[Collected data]
'''
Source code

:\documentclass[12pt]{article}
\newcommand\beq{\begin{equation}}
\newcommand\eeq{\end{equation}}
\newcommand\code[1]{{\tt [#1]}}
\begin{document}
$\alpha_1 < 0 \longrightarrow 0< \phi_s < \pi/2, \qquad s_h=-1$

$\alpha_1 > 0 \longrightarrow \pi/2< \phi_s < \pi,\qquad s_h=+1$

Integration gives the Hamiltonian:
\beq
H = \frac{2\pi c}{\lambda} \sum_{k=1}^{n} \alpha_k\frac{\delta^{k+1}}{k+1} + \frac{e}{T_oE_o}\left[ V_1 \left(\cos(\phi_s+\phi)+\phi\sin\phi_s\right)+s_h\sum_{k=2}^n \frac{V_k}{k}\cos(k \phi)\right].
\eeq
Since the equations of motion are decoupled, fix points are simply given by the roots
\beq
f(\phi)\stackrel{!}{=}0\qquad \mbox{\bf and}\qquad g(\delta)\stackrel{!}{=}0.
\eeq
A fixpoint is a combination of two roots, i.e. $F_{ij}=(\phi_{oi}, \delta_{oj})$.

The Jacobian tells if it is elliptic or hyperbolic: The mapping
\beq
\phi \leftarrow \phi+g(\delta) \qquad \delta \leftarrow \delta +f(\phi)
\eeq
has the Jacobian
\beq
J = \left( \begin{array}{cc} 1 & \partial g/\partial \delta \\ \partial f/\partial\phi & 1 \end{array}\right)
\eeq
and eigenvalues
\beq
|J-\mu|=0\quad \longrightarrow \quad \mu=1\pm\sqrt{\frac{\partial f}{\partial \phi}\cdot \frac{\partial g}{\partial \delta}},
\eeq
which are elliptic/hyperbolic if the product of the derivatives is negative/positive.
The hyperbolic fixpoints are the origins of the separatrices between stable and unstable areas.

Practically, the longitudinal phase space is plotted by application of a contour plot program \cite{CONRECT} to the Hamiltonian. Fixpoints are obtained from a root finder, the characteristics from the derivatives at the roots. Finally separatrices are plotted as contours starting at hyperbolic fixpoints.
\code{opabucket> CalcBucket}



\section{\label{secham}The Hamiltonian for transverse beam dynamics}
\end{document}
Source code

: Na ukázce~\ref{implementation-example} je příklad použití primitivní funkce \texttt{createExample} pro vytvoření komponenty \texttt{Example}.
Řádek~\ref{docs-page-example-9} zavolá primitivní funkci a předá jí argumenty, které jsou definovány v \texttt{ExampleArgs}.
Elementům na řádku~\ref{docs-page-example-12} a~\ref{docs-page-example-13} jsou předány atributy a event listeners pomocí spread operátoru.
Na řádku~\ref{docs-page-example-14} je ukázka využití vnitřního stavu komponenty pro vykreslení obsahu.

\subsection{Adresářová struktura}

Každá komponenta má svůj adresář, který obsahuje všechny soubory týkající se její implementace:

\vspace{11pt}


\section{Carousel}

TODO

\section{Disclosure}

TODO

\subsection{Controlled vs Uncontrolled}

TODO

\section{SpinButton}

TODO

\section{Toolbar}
'''
● WHAT NEEDS TO BE DONE
Your answer must be every line from the entries that contains the string "řádku", copied as it stands.

● RESPONSE
Elementům na řádku~\ref{docs-page-example-12} a~\ref{docs-page-example-13} jsou předány atributy a event listeners pomocí spread operátoru.
Na řádku~\ref{docs-page-example-14} je ukázka využití vnitřního stavu komponenty pro vykreslení obsahu.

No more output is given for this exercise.